### [Working data]

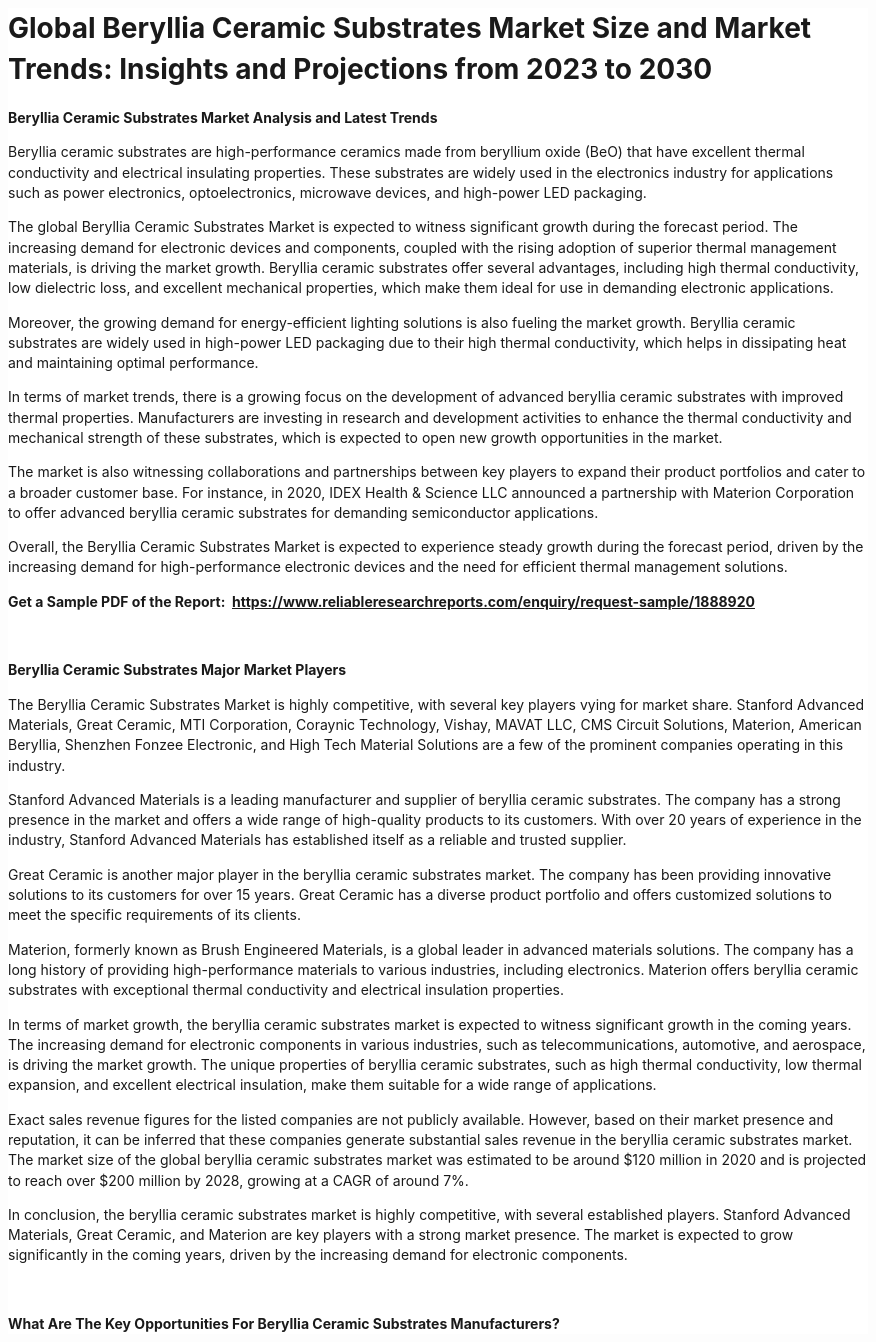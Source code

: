 <p><h1>Global Beryllia Ceramic Substrates Market Size and Market Trends: Insights and Projections from 2023 to 2030</h1></p><p><strong>Beryllia Ceramic Substrates Market Analysis and Latest Trends</strong></p>
<p><p>Beryllia ceramic substrates are high-performance ceramics made from beryllium oxide (BeO) that have excellent thermal conductivity and electrical insulating properties. These substrates are widely used in the electronics industry for applications such as power electronics, optoelectronics, microwave devices, and high-power LED packaging.</p><p>The global Beryllia Ceramic Substrates Market is expected to witness significant growth during the forecast period. The increasing demand for electronic devices and components, coupled with the rising adoption of superior thermal management materials, is driving the market growth. Beryllia ceramic substrates offer several advantages, including high thermal conductivity, low dielectric loss, and excellent mechanical properties, which make them ideal for use in demanding electronic applications.</p><p>Moreover, the growing demand for energy-efficient lighting solutions is also fueling the market growth. Beryllia ceramic substrates are widely used in high-power LED packaging due to their high thermal conductivity, which helps in dissipating heat and maintaining optimal performance.</p><p>In terms of market trends, there is a growing focus on the development of advanced beryllia ceramic substrates with improved thermal properties. Manufacturers are investing in research and development activities to enhance the thermal conductivity and mechanical strength of these substrates, which is expected to open new growth opportunities in the market.</p><p>The market is also witnessing collaborations and partnerships between key players to expand their product portfolios and cater to a broader customer base. For instance, in 2020, IDEX Health & Science LLC announced a partnership with Materion Corporation to offer advanced beryllia ceramic substrates for demanding semiconductor applications.</p><p>Overall, the Beryllia Ceramic Substrates Market is expected to experience steady growth during the forecast period, driven by the increasing demand for high-performance electronic devices and the need for efficient thermal management solutions.</p></p>
<p><strong>Get a Sample PDF of the Report:&nbsp; <a href="https://www.reliableresearchreports.com/enquiry/request-sample/1888920">https://www.reliableresearchreports.com/enquiry/request-sample/1888920</a></strong></p>
<p>&nbsp;</p>
<p><strong>Beryllia Ceramic Substrates Major Market Players</strong></p>
<p><p>The Beryllia Ceramic Substrates Market is highly competitive, with several key players vying for market share. Stanford Advanced Materials, Great Ceramic, MTI Corporation, Coraynic Technology, Vishay, MAVAT LLC, CMS Circuit Solutions, Materion, American Beryllia, Shenzhen Fonzee Electronic, and High Tech Material Solutions are a few of the prominent companies operating in this industry.</p><p>Stanford Advanced Materials is a leading manufacturer and supplier of beryllia ceramic substrates. The company has a strong presence in the market and offers a wide range of high-quality products to its customers. With over 20 years of experience in the industry, Stanford Advanced Materials has established itself as a reliable and trusted supplier.</p><p>Great Ceramic is another major player in the beryllia ceramic substrates market. The company has been providing innovative solutions to its customers for over 15 years. Great Ceramic has a diverse product portfolio and offers customized solutions to meet the specific requirements of its clients.</p><p>Materion, formerly known as Brush Engineered Materials, is a global leader in advanced materials solutions. The company has a long history of providing high-performance materials to various industries, including electronics. Materion offers beryllia ceramic substrates with exceptional thermal conductivity and electrical insulation properties.</p><p>In terms of market growth, the beryllia ceramic substrates market is expected to witness significant growth in the coming years. The increasing demand for electronic components in various industries, such as telecommunications, automotive, and aerospace, is driving the market growth. The unique properties of beryllia ceramic substrates, such as high thermal conductivity, low thermal expansion, and excellent electrical insulation, make them suitable for a wide range of applications.</p><p>Exact sales revenue figures for the listed companies are not publicly available. However, based on their market presence and reputation, it can be inferred that these companies generate substantial sales revenue in the beryllia ceramic substrates market. The market size of the global beryllia ceramic substrates market was estimated to be around $120 million in 2020 and is projected to reach over $200 million by 2028, growing at a CAGR of around 7%.</p><p>In conclusion, the beryllia ceramic substrates market is highly competitive, with several established players. Stanford Advanced Materials, Great Ceramic, and Materion are key players with a strong market presence. The market is expected to grow significantly in the coming years, driven by the increasing demand for electronic components.</p></p>
<p>&nbsp;</p>
<p><strong>What Are The Key Opportunities For Beryllia Ceramic Substrates Manufacturers?</strong></p>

### [Exercise]
Give back the material exactly as written, from its first line to the line that contains "and Latest Trends</strong></p>", and leave out the pictures.

### [Response to the exercise]
Source code

: <p><h1>Global Beryllia Ceramic Substrates Market Size and Market Trends: Insights and Projections from 2023 to 2030</h1></p><p><strong>Beryllia Ceramic Substrates Market Analysis and Latest Trends</strong></p>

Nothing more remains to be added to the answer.